Couples celebrate civil unions in 2011

Couples celebrate outside the Chicago History Museum after same-sex civil unions are legalized in Illinois in 2011. Photo: Liz Thomson

Now that the Supreme Court has made its decision to recognize same-sex marriage at the federal level, UIC scholar John D’Emilio says the next set of hurdles are coming up quick — the states.

The case declared same-sex couples living in the 12 freedom-to-marry states are eligible for the same federal benefits and protections as other married couples, such as Social Security. It also determined federal law must recognize same-sex marriages by states that have legalized them. The case was decided by a 5-4 vote.

In another case challenging California’s Proposition 8, which prohibited same-sex marriage, the court’s action means California will again recognize same-sex unions.

“We are living through a long era in which gay people have been challenging what has been considered normal — what is okay,” said D’Emilio, professor of history and gender and women’s studies whose book, Intimate Matters: A History of Sexuality in America, was referenced in a 2003 Supreme Court case on gay rights.
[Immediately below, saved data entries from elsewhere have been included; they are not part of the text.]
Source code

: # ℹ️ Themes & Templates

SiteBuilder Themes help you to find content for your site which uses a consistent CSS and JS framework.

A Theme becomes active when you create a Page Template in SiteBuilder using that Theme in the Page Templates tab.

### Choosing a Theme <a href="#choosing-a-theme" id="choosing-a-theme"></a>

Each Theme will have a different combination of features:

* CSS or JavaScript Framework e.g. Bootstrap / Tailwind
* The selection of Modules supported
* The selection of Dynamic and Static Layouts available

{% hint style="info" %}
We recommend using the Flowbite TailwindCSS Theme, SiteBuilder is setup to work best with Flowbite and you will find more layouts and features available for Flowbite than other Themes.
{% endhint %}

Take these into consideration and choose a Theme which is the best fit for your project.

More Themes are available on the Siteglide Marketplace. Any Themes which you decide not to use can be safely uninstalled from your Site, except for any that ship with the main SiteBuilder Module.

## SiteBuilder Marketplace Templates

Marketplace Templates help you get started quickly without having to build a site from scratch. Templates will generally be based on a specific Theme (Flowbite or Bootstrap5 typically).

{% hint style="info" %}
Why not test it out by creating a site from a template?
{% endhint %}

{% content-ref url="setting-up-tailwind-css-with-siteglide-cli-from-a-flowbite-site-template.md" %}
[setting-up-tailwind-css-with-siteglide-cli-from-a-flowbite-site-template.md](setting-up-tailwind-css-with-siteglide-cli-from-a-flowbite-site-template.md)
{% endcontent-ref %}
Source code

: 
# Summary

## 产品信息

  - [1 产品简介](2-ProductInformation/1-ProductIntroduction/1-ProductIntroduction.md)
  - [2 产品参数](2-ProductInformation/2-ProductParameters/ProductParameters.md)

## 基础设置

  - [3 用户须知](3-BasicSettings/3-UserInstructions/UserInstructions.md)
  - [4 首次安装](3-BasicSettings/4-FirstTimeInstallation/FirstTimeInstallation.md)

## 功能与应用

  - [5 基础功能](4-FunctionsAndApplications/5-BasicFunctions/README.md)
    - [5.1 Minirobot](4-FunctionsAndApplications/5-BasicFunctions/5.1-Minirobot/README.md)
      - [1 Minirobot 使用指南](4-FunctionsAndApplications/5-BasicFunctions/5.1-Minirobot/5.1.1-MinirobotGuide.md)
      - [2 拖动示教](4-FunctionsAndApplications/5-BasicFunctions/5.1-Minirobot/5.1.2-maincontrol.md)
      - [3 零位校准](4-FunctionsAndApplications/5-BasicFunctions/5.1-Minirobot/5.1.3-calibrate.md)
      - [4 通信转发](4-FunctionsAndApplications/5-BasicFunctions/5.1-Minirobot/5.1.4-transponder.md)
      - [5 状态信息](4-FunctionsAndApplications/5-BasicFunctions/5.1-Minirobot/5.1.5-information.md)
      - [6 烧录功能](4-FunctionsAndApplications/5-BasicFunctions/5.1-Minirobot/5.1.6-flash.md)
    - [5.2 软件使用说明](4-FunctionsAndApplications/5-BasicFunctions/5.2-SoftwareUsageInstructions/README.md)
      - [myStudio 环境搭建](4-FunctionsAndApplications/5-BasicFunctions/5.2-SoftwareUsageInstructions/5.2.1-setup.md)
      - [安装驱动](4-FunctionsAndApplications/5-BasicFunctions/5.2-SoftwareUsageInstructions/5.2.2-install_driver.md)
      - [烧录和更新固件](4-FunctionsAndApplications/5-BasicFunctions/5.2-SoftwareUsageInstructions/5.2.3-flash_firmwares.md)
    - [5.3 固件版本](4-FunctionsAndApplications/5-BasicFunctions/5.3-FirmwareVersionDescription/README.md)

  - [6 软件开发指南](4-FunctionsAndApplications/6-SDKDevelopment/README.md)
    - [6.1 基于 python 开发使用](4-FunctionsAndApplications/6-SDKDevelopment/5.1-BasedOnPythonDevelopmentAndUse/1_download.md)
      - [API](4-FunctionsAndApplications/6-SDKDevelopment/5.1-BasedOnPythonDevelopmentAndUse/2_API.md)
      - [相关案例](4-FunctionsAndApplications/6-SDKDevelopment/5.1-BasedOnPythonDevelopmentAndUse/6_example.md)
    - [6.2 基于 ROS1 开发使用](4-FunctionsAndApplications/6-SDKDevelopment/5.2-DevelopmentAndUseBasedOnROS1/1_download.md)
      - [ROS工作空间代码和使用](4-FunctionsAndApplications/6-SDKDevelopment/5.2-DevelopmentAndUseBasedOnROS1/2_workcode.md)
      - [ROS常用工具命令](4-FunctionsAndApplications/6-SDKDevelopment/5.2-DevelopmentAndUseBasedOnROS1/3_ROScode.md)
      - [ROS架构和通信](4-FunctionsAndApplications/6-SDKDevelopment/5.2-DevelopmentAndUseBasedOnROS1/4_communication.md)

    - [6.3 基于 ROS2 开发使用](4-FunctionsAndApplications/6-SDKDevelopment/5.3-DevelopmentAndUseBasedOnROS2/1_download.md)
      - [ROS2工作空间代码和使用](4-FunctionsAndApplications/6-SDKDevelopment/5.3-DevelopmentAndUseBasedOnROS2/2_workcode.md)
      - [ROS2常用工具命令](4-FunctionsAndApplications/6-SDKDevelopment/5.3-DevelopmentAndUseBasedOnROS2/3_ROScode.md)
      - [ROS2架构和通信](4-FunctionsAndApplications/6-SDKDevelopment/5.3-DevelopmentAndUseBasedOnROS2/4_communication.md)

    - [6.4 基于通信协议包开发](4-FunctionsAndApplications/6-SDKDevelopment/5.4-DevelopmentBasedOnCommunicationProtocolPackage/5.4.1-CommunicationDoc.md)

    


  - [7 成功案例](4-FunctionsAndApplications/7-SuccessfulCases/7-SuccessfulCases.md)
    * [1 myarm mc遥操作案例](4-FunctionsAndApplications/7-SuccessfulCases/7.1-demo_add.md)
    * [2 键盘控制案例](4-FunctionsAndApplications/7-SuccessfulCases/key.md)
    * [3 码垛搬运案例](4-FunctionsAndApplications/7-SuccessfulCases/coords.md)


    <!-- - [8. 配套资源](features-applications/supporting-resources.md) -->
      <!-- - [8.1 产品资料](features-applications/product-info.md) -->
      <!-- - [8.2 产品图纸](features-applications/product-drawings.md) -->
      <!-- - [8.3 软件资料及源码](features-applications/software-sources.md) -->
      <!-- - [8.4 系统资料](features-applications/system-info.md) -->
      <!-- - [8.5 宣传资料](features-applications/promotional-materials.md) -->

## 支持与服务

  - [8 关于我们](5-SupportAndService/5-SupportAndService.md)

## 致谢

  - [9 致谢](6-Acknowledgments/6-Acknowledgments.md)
“That allows a re-thinking of marriage as the union of a man and a woman — it’s a violation of equal protection.”

The landmark case was brought by a woman who had married her partner in Canada. The couple lived in New York; after her partner died, the widow faced heavy federal estate taxes because they were not considered legally married.
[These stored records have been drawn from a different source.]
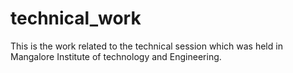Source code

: # technical_work
This is the work related to the technical session which was held in Mangalore Institute of technology and Engineering.
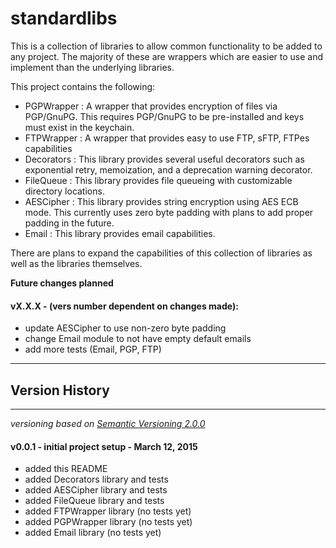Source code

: # standardlibs
This is a collection of libraries to allow common functionality to be added
to any project.  The majority of these are wrappers which are easier to use
and implement than the underlying libraries.

This project contains the following:

* PGPWrapper : A wrapper that provides encryption of files via PGP/GnuPG.
	This requires PGP/GnuPG to be pre-installed and keys must exist in the
	keychain.
* FTPWrapper : A wrapper that provides easy to use FTP, sFTP, FTPes
	capabilities
* Decorators : This library provides several useful decorators such as
	exponential retry, memoization, and a deprecation warning decorator.
* FileQueue : This library provides file queueing with customizable directory
	locations.
* AESCipher : This library provides string encryption using AES ECB mode.
	This currently uses zero byte padding with plans to add proper padding in
	the future.
* Email : This library provides email capabilities.


There are plans to expand the capabilities of this collection of libraries as
well as the libraries themselves.

**Future changes planned**
#### vX.X.X - (vers number dependent on changes made):
* update AESCipher to use non-zero byte padding
* change Email module to not have empty default emails
* add more tests (Email, PGP, FTP)


---
## Version History
---
_versioning based on [Semantic Versioning 2.0.0](http://semver.org/ "Semantic Versioning 2.0.0")_

#### v0.0.1 - initial project setup - March 12, 2015
* added this README
* added Decorators library and tests
* added AESCipher library and tests
* added FileQueue library and tests
* added FTPWrapper library (no tests yet)
* added PGPWrapper library (no tests yet)
* added Email library (no tests yet)
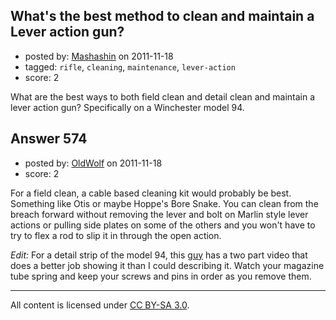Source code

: ## What's the best method to clean and maintain a Lever action gun?

- posted by: [Mashashin](https://stackexchange.com/users/-1/212-mashashin) on 2011-11-18
- tagged: `rifle`, `cleaning`, `maintenance`, `lever-action`
- score: 2

What are the best ways to both field clean and detail clean and maintain a lever action gun? Specifically on a Winchester model 94.


## Answer 574

- posted by: [OldWolf](https://stackexchange.com/users/-1/111-oldwolf) on 2011-11-18
- score: 2

For a field clean, a cable based cleaning kit would probably be best. Something like Otis or maybe Hoppe's Bore Snake. You can clean from the breach forward without removing the lever and bolt on Marlin style lever actions or pulling side plates on some of the others and you won't have to try to flex a rod to slip it in through the open action.  

*Edit:* For a detail strip of the model 94, this [guy](http://www.youtube.com/watch?v=PjPlLQf73gQ) has a two part video that does a better job showing it than I could describing it. Watch your magazine tube spring and keep your screws and pins in order as you remove them.



---

All content is licensed under [CC BY-SA 3.0](https://creativecommons.org/licenses/by-sa/3.0/).
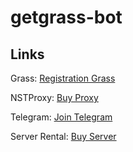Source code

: # getgrass-bot


## Links

Grass: [Registration Grass](https://app.getgrass.io/register/?referralCode=n2S8rhaFVHo0mjY)

NSTProxy: [Buy Proxy](https://app.nstproxy.com/register?i=wjgSmA&utm_source=github&utm_medium=referral)

Telegram: [Join Telegram](https://t.me/web3airdropclub)

Server Rental: [Buy Server](https://www.vultr.com/?ref=9152112)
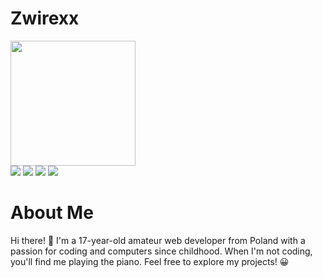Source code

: # Zwirexx 

<a href="https://github.com/anuraghazra/github-readme-stats">
  <img height=200 src="https://github-readme-stats.vercel.app/api?username=Zwirexx&show_icons=false&title_color=ffffff&text_color=ffffff&bg_color=DEG,833ab4,fd1d1d&card_width=460" />
</a>
<div>
  <img src="https://img.shields.io/badge/typescript-%23007ACC.svg?style=for-the-badge&logo=typescript&logoColor=white" />
<img src="https://img.shields.io/badge/svelte-%23f1413d.svg?style=for-the-badge&logo=svelte&logoColor=white" />
  <img src="https://img.shields.io/badge/node.js-6DA55F?style=for-the-badge&logo=node.js&logoColor=white" />
  <img src="https://img.shields.io/badge/tailwindcss-%2338B2AC.svg?style=for-the-badge&logo=tailwind-css&logoColor=white" />
</div>

# About Me
Hi there! 👋 I'm a 17-year-old amateur web developer from Poland with a passion for coding and computers since childhood. When I'm not coding, you'll find me playing the piano. Feel free to explore my projects! 😀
“I was just shocked because I didn’t think the court would go that way,” said Joseph Zanoni, director of continuing education and outreach at Great Lakes Center for Environmental and Occupational Health and Safety, who has been in a civil union with his partner, Albert Prieto, since June 2011.

“I’m hoping it will show the legitimacy of our partnership.”

The differences in legal protection for same-sex couples have resulted in legal and financial problems for Zanoni and Prieto.

“The whole thing for us is the health insurance aspect,” said Zanoni, who priority-mailed payments for Prieto’s health insurance to Springfield to make sure his partner stayed on the policy.

Since 2007 UIC employees have been eligible to receive same-sex domestic partner benefits, including health insurance.

“If the check did not reach them, he would be permanently cut off,” Zanoni said.

Because they couldn’t file jointly as married on their federal income tax, they paid an extra $2,000, Zanoni said.

D’Emilio says he believes the court’s decision will provide a path toward same-sex marriage in states now considering the issue, Illinois included.

A same-sex marriage bill backed by Gov. Pat Quinn passed the Illinois Senate in February, but was pulled from the House of Representatives May 31.

“I think there’s a very good chance that the legislature will approve same -sex marriage,” said D’Emilio. “As that happens, it encourages people in the next tier to go forth as well.”

One important question likely to arise as a result of the Supreme Court decision is the legal status of couples married in one state when they move to a state that does not recognize same-sex marriage.

“I believe that will be the next round of challenges,” said D’Emilio. “Deciding whether or not a couple married in Massachusetts is married in Indiana.”

Both Supreme Court rulings are “limited in their scope,” and many barriers to same-sex marriage still remain, said D’Emilio.

“One of the morals of this story, in this moment of time, is it [change] doesn’t just fall out of the sky,” said D’Emilio.

“People are campaigning to make change.”